Part of the deal was that they paid £60 in cash to guarantee the right to purchase another piece of property that they could immediately occupy in five years. Interest on the remaining £50 was at six per cent per year.

“The site was low and swampy, covered with scrub oak and poplar,” wrote George F. Reynolds in the MHS Transactions article, The Man Who Created the Corner of Portage and Main, “... In the eyes of the old settlers, the worst feature was the distance from the Red River. ‘Nobody in their right mind,’ they said, would even think of building over a quarter of a mile from the river, at that time the only source of water.”

But McKenney was undeterred by the laughing arising from skeptical residents and built a wooden structure that Reynolds called a “ghastly example of Red River Primitive.” The hip roof of the structure earned it the nickname “Noah’s Ark.”

“The house (structure) was a long two storey building,” wrote Joseph James Hargrave in his book, Red River, which was published in 1871, “80 feet long by 24 feet wide by 22 feet high, the ground flat of which was lighted by two large windows which, with the door, occupied one end, while the sides were windowed only in the top storey, which was used as a dwelling house ...

“The house was erected in a particularly isolated spot and the hurricanes which sometimes blow across the plains, it was then imagined, would beat against the broad sides of the slightly-built edifice with such force as would reduce it to native timbers.”

Even then, what would become Portage and Main was noted as being the windiest corner in the settlement.

At the time, McKenney said he wanted the store’s corner jutting out into the Main Trail to become the central hub of settlement from which roads would branch out like the spokes of a wheel. The Assiniboia Council gave their approval to McKenney’s vision by surveying a right-of-way for a street measuring 66 feet from the south end of McKenney’s property to serve as a central point for the 132-foot wide future Portage Avenue.

By 1869, 33 buildings had clustered around the corner. The store McKenney established stood for 25 years and was finally demolished in 1887. Despite his significance to Winnipeg as the creator of the corner of Portage and Main, no city street is named after Henry McKenney.

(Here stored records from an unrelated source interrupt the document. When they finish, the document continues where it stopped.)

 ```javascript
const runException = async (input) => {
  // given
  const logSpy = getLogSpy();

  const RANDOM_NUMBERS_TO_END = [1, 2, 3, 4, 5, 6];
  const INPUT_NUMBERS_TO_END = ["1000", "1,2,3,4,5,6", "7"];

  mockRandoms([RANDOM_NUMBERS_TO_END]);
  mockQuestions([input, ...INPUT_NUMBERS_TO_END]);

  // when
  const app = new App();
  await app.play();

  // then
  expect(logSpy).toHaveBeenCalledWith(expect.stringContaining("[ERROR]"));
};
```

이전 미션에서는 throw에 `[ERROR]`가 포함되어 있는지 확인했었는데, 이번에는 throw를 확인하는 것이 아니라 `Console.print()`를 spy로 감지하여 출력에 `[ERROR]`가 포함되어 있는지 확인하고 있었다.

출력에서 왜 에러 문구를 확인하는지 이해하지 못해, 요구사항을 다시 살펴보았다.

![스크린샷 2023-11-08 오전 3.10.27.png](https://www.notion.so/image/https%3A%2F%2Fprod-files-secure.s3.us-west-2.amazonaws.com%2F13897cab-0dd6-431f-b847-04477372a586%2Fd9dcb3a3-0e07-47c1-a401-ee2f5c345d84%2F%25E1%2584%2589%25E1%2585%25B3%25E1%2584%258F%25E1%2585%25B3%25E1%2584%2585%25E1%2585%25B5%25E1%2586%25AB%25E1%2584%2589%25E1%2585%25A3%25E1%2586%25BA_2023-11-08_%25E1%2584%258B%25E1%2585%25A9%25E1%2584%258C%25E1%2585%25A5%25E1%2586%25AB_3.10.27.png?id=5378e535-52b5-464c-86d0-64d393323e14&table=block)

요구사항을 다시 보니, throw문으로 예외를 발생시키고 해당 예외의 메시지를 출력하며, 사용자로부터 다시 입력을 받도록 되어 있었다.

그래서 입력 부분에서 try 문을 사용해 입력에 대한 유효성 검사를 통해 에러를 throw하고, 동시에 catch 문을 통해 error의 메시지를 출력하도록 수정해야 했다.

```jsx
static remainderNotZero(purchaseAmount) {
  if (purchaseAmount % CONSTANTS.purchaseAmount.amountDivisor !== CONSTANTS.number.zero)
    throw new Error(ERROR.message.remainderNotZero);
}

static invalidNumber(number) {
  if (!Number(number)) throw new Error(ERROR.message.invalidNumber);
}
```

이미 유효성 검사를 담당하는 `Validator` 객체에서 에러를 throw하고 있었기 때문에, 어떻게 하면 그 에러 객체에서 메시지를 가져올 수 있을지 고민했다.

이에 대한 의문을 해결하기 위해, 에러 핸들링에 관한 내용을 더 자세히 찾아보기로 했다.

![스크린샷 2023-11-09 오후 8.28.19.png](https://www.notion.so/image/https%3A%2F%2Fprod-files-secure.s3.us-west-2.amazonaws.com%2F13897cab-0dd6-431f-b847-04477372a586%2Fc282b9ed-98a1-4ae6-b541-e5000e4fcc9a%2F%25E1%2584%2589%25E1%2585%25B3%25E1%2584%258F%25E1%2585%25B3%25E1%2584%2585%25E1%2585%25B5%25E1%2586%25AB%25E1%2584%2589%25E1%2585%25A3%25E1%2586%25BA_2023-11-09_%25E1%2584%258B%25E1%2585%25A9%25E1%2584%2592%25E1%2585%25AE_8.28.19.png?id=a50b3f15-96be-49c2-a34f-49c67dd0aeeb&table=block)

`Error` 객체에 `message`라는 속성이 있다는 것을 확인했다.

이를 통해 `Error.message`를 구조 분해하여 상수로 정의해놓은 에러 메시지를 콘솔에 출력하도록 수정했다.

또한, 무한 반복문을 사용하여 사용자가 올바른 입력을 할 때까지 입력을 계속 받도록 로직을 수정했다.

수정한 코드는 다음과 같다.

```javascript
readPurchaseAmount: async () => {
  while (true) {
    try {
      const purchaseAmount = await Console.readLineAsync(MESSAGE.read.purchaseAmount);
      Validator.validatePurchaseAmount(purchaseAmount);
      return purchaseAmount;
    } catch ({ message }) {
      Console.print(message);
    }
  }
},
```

Apparently, McKenney alienated enough important people, including his politician half-brother John Schultz, that he was conveniently forgotten in later years as the creator of Winnipeg’s most famous corner.

The city’s 50-year lease deals with private developers in order to open an underground concourse, linking shopping malls under the four corner properties and to permanently close the pedestrian crossings at the intersection, expires in 2019.

What future shape the corner will take is still speculative, but shouldn’t Times Square North — where the big lights would inspire you — be one of the options at the top of the list?